Directions for this task: How many lines below include the word "start"? State that number and nothing else.

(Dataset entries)
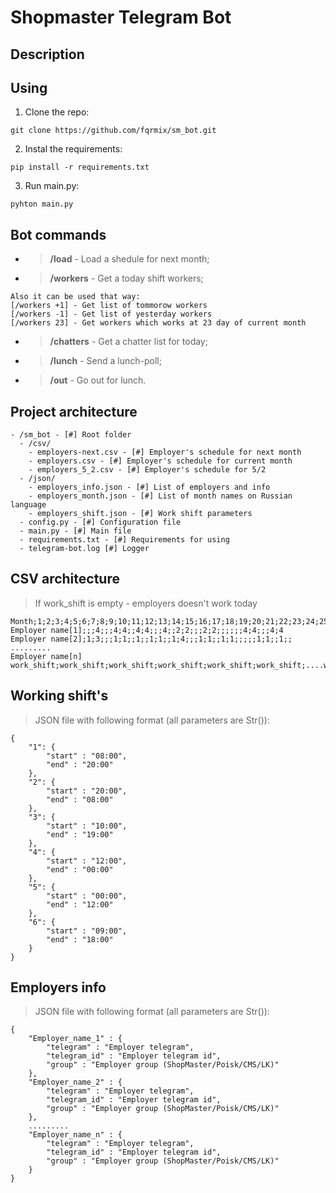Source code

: # Shopmaster Telegram Bot
## Description

## Using
1. Clone the repo:
```
git clone https://github.com/fqrmix/sm_bot.git
```

2. Instal the requirements:
```
pip install -r requirements.txt
```

3. Run main.py:
```
pyhton main.py
```

## Bot commands

- > **/load** - Load a shedule for next month;
- > **/workers** - Get a today shift workers;
```
Also it can be used that way:
[/workers +1] - Get list of tommorow workers
[/workers -1] - Get list of yesterday workers
[/workers 23] - Get workers which works at 23 day of current month
```
- > **/chatters** - Get a chatter list for today;
- > **/lunch** - Send a lunch-poll;
- > **/out** - Go out for lunch.


## Project architecture
```
- /sm_bot - [#] Root folder
  - /csv/
    - employers-next.csv - [#] Employer's schedule for next month
    - employers.csv - [#] Employer's schedule for current month
    - employers_5_2.csv - [#] Employer's schedule for 5/2
  - /json/
    - employers_info.json - [#] List of employers and info
    - employers_month.json - [#] List of month names on Russian language
    - employers_shift.json - [#] Work shift parameters
  - config.py - [#] Configuration file
  - main.py - [#] Main file
  - requirements.txt - [#] Requirements for using
  - telegram-bot.log [#] Logger
```

## CSV architecture
> If work_shift is empty - employers doesn't work today
```
Month;1;2;3;4;5;6;7;8;9;10;11;12;13;14;15;16;17;18;19;20;21;22;23;24;25;26;27;28;29;30;31
Employer name[1];;;4;;;4;4;;4;4;;;4;;2;2;;;2;2;;;;;;4;4;;;4;4
Employer name[2];1;3;;;1;1;;1;;1;1;;1;4;;;1;1;;1;1;;;;;1;1;;1;;
.........
Employer name[n] work_shift;work_shift;work_shift;work_shift;work_shift;work_shift;....work_shift
```

## Working shift's
> JSON file with following format (all parameters are Str()):
```
{
    "1": {
        "start" : "08:00",
        "end" : "20:00"
    },
    "2": {
        "start" : "20:00",
        "end" : "08:00"
    },
    "3": {
        "start" : "10:00",
        "end" : "19:00"
    },
    "4": {
        "start" : "12:00",
        "end" : "00:00"
    },
    "5": {
        "start" : "00:00",
        "end" : "12:00"
    },
    "6": {
        "start" : "09:00",
        "end" : "18:00"
    }
}
```

## Employers info
> JSON file with following format (all parameters are Str()):
```
{
    "Employer_name_1" : {
        "telegram" : "Employer telegram",
        "telegram_id" : "Employer telegram id",
        "group" : "Employer group (ShopMaster/Poisk/CMS/LK)"
    },
    "Employer_name_2" : {
        "telegram" : "Employer telegram",
        "telegram_id" : "Employer telegram id",
        "group" : "Employer group (ShopMaster/Poisk/CMS/LK)"
    },
    .........
    "Employer_name_n" : {
        "telegram" : "Employer telegram",
        "telegram_id" : "Employer telegram id",
        "group" : "Employer group (ShopMaster/Poisk/CMS/LK)"
    }
}
```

Answer to the problem: 6